Voici une version réactualisée, en date du 4 mars 2012, de cet article qui, comme me l'a fait remarquer un lecteur, était lui-même fâché avec l'arithmétique dans sa première mouture ! Une réduction de la part du nucléaire de 75 % à 50 % équivaut en effet à une réduction, non pas de moitié, mais d'un tiers.

 

La proposition de François Hollande de faire passer la part d'électricité nucléaire de 75 % à 50 % d'ici à 2025 après avoir fermé Fessenheim durant la mandature 2012-2017 s'est attirée l'hostilité tant de l'UMP, qui accuse sans nuances le candidat PS de vouloir "brader" ce trésor national que constituerait l'industrie nucléaire, que des Verts, pour qui il n'est point de salut hors de la sortie du nucléaire.

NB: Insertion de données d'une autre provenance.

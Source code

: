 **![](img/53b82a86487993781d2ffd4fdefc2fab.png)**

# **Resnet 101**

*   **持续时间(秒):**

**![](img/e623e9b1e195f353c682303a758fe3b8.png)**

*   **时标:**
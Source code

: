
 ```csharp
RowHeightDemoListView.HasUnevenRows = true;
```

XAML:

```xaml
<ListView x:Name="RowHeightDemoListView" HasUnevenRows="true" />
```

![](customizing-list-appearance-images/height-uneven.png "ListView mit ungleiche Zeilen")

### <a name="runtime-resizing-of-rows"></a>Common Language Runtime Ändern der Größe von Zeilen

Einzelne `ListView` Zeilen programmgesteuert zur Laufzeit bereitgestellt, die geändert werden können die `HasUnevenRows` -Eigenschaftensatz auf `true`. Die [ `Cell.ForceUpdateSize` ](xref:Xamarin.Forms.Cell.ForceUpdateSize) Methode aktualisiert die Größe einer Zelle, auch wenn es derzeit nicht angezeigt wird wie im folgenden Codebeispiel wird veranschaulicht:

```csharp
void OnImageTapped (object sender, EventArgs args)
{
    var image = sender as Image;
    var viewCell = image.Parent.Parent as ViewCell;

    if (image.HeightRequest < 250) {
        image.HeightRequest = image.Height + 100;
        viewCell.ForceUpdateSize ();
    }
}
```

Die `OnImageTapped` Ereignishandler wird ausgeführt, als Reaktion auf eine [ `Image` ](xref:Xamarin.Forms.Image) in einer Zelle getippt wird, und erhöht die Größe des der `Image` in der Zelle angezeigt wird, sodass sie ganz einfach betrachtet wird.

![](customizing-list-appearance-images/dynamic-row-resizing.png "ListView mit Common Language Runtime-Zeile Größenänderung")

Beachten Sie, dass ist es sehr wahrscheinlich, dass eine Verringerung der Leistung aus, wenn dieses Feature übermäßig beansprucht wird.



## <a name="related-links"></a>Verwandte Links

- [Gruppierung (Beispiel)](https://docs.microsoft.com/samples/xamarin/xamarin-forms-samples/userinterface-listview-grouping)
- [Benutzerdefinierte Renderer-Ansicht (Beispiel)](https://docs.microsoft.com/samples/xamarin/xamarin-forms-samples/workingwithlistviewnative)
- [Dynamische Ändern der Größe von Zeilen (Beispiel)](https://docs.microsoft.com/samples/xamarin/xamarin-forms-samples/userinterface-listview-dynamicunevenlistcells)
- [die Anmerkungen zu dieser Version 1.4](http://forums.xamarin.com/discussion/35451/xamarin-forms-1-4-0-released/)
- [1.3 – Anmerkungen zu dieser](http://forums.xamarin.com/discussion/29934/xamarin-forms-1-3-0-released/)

Du coup, personne ne s'est bousculé pour évaluer la logique interne du plan Hollande. Pourtant, il n'y a pas besoin de sortir de Polytechnique pour saisir qu'il est quasiment impossible de fermer d'ici à 2025 un tiers de notre parc de 58 réacteurs, soit 19 à 20 réacteurs, en n'en arrêtant que deux (ceux de Fessenheim) d'ici à 2017. Cela supposerait de fermer quelque 18 réacteurs dans les 8 années séparant 2017 de 2025, soit 2,25 par an. Mais peut-être François Hollande table-t-il sur une baisse de la consommation... Paradoxalement, le rythme proposé par le candidat socialiste serait presque aussi élevé que celui proposé par les écologistes pour une sortie du nucléaire en 25 ans, soit 2,3 réacteurs fermés par an, si cet effort est réparti également tout au long de la période afin de permettre aux économies d'énergie de se développer et aux énergies renouvelables de monter en puissance.

 

On peut aussi se demander pourquoi le candidat socialiste se focalise sur Fessenheim, alors que, selon le récent rapport de l'Autorité de sûreté nucléaire, d'autres réacteurs, comme ceux du Blayais, présentent des risques comparables.

 

Alors, François Hollande a sans doute voulu ménager la chèvre écolo (en lui faisant valoir que, contrairement à Sarkozy, il réduirait la part de l'atome) et le chou nucléocrate (en ne fermant qu'une centrale de deux réacteurs en cinq ans et en poursuivant l'EPR). Mais, en essayant de satisfaire tout le monde, il a sans doute obtenu l'inverse du résultat recherché, puisqu'il s'attire les foudres à la fois des nucléophiles et des nucléophobes...

 

Cet article a d'abord été publié sur le site le + du Nouvel Obs.